Vacuum


Post-event dinner, Ming's, Mountain View CA Permanent link to this item in the archive.

Takeaway observation #1: no women at the table. This was an overwhelmingly male, and largely young crowd, and the data sources being mashed up reflected that. (There were a few greybeards but not many.)

Conclusion from that is that at least 50% of the mashups that you might want to build, and maybe 80%+, haven't even been considered yet. The demographic that's writing the code is scratching their own itches, and none of the tools have empowered the moms groups or the knitting circles or the senior centers or the parents groups or the PTOs or the ... to build their own, at least not yet.

We're seeing repeated patterns in what sorts of applications get built this way, and how they look, and what they do. Tools to make building the easy applications quickly are getting better but are still too messy and make the results look like magic and not just art.

Data, data, data, data, data, then code.

Post-event party, Googleplex Permanent link to this item in the archive.

You have to sign an NDA at the door to get in, but the receptionist does not have a paper copy of the clickthrough agreement for you to keep. What's up with that?

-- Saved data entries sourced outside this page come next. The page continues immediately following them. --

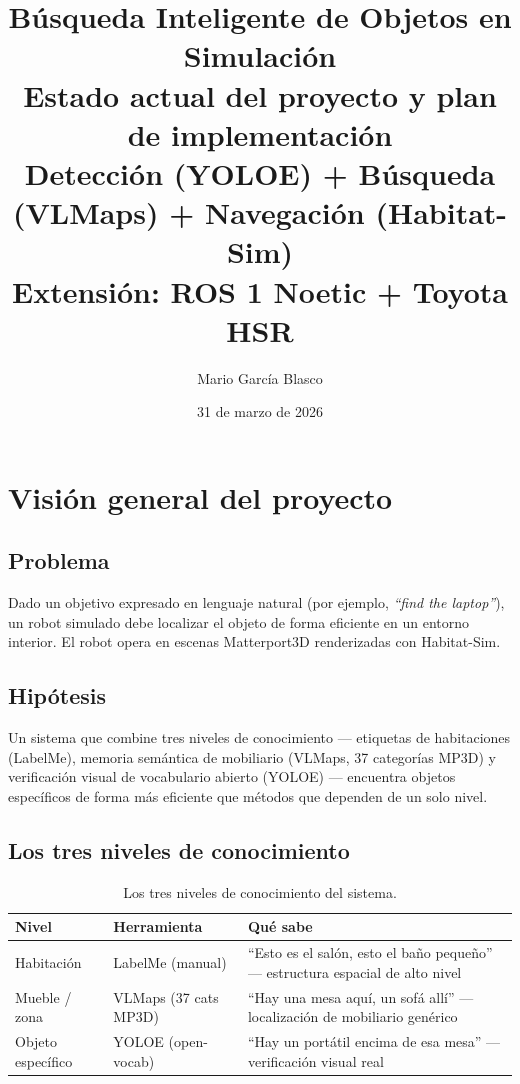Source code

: \documentclass[11pt,a4paper]{article}
\title{\textbf{Búsqueda Inteligente de Objetos en Simulación}\\[0.3cm]
\large Estado actual del proyecto y plan de implementación\\[0.2cm]
\normalsize Detección (YOLOE) + Búsqueda (VLMaps) + Navegación (Habitat-Sim)\\[0.2cm]
\normalsize Extensión: ROS 1 Noetic + Toyota HSR}
\author{Mario García Blasco}
\date{31 de marzo de 2026}
\begin{document}
\maketitle
\tableofcontents
\newpage

\section{Visión general del proyecto}

\subsection{Problema}
Dado un objetivo expresado en lenguaje natural (por ejemplo, \textit{``find the laptop''}), un robot simulado debe localizar el objeto de forma eficiente en un entorno interior. El robot opera en escenas Matterport3D renderizadas con Habitat-Sim.

\subsection{Hipótesis}
Un sistema que combine tres niveles de conocimiento --- etiquetas de habitaciones (LabelMe), memoria semántica de mobiliario (VLMaps, 37 categorías MP3D) y verificación visual de vocabulario abierto (YOLOE) --- encuentra objetos específicos de forma más eficiente que métodos que dependen de un solo nivel.

\subsection{Los tres niveles de conocimiento}

\begin{table}[h]
\centering
\begin{tabular}{llp{7cm}}
\toprule
\textbf{Nivel} & \textbf{Herramienta} & \textbf{Qué sabe} \\
\midrule
Habitación & LabelMe (manual) & ``Esto es el salón, esto el baño pequeño'' --- estructura espacial de alto nivel \\
Mueble / zona & VLMaps (37 cats MP3D) & ``Hay una mesa aquí, un sofá allí'' --- localización de mobiliario genérico \\
Objeto específico & YOLOE (open-vocab) & ``Hay un portátil encima de esa mesa'' --- verificación visual real \\
\bottomrule
\end{tabular}
\caption{Los tres niveles de conocimiento del sistema.}
\end{table}
\end{document}
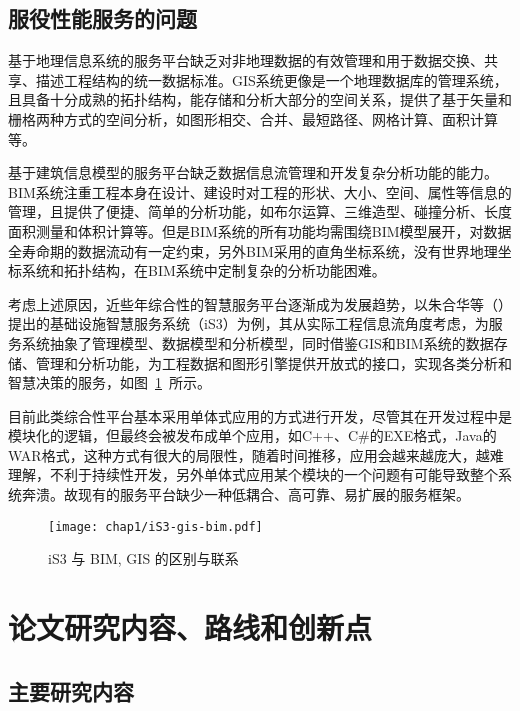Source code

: \subsection{服役性能服务的问题}

基于地理信息系统的服务平台缺乏对非地理数据的有效管理和用于数据交换、共享、描述工程结构的统一数据标准。GIS系统更像是一个地理数据库的管理系统，且具备十分成熟的拓扑结构，能存储和分析大部分的空间关系，提供了基于矢量和栅格两种方式的空间分析，如图形相交、合并、最短路径、网格计算、面积计算等。

基于建筑信息模型的服务平台缺乏数据信息流管理和开发复杂分析功能的能力。BIM系统注重工程本身在设计、建设时对工程的形状、大小、空间、属性等信息的管理，且提供了便捷、简单的分析功能，如布尔运算、三维造型、碰撞分析、长度面积测量和体积计算等。但是BIM系统的所有功能均需围绕BIM模型展开，对数据全寿命期的数据流动有一定约束，另外BIM采用的直角坐标系统，没有世界地理坐标系统和拓扑结构，在BIM系统中定制复杂的分析功能困难。

考虑上述原因，近些年综合性的智慧服务平台逐渐成为发展趋势，以朱合华等（\citeyear{朱合华2018智慧基础设施}）提出的基础设施智慧服务系统（iS3）为例，其从实际工程信息流角度考虑，为服务系统抽象了管理模型、数据模型和分析模型，同时借鉴GIS和BIM系统的数据存储、管理和分析功能，为工程数据和图形引擎提供开放式的接口，实现各类分析和智慧决策的服务，如图~\ref{fig:iS3-gis-bim}~所示。

目前此类综合性平台基本采用单体式应用的方式进行开发，尽管其在开发过程中是模块化的逻辑，但最终会被发布成单个应用，如C++、C\#的EXE格式，Java的WAR格式，这种方式有很大的局限性，随着时间推移，应用会越来越庞大，越难理解，不利于持续性开发，另外单体式应用某个模块的一个问题有可能导致整个系统奔溃。故现有的服务平台缺少一种低耦合、高可靠、易扩展的服务框架。

\begin{figure}[!h]
	\centering
	\texttt{[image: chap1/iS3-gis-bim.pdf]}
	\caption{iS3 与 BIM, GIS 的区别与联系}
	\label{fig:iS3-gis-bim}
\end{figure}

\section{论文研究内容、路线和创新点}

\subsection{主要研究内容}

Silicon Valley excess is cyclical, and aside from a few exercise machines and a few more curving walls I didn't see anything so much different in workplace architecture and employee amenities from 1999 era Cisco.

The Google food is better than Cafe Beige ever was.

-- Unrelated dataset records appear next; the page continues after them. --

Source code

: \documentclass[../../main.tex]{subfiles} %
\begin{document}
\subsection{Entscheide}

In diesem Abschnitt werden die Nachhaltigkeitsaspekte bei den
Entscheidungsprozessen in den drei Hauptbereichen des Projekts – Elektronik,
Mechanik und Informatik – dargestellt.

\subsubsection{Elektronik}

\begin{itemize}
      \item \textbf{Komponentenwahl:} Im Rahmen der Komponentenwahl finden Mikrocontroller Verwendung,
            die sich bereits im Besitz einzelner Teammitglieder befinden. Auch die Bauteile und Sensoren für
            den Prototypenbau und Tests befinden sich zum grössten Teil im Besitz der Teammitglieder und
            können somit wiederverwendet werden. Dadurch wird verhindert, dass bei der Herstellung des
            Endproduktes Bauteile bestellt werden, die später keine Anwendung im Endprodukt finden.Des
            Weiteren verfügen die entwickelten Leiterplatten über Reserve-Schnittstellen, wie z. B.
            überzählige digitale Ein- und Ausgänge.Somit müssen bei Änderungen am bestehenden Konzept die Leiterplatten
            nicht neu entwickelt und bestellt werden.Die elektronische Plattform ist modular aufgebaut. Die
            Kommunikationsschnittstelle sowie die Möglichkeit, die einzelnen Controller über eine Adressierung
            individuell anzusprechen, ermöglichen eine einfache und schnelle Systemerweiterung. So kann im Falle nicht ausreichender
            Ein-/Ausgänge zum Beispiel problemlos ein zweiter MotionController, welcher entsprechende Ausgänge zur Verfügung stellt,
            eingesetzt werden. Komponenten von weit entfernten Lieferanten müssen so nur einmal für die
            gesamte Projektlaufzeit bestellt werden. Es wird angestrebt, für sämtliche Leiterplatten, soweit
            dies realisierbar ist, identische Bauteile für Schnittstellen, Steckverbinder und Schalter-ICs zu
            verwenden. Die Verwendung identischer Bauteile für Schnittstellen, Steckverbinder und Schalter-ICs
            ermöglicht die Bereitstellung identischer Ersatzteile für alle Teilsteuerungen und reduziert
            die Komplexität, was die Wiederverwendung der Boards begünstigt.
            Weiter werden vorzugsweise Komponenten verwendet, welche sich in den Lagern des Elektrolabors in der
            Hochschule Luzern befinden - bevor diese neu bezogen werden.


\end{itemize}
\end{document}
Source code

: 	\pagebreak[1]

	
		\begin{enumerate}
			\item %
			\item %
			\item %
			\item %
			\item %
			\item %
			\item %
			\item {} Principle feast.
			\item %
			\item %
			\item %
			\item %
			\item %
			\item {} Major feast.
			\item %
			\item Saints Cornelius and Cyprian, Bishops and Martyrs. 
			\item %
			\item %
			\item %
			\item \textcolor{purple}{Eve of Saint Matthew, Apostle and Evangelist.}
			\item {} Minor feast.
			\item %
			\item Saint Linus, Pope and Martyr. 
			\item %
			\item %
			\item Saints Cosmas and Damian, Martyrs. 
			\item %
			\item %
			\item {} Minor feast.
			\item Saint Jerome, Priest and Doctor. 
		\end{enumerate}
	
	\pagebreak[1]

All of the photos of Google employees on display were pictures of young people.

Wrap-up plenary, the "winners" Permanent link to this item in the archive.

1. winner Podbop, events+mp3 podcast mashup. Listen to bands who will be playing in your home town. Based in San Diego.

2. winner Chicago Crime Map. Very detailed crime information in Chicago, down to the local level

3. consolation prize. FlySpy. Best fare matcher puts 50000 prices onto one page so you can price out the market 30 days out. Based in Minneapolis.

Conclusion: Silicon Valley is not the center of the world for mashups; people with local or detailed data anywhere can make a hell of a good system without having to be here. (But it helps to be here to get 300 people to see your stuff at once.)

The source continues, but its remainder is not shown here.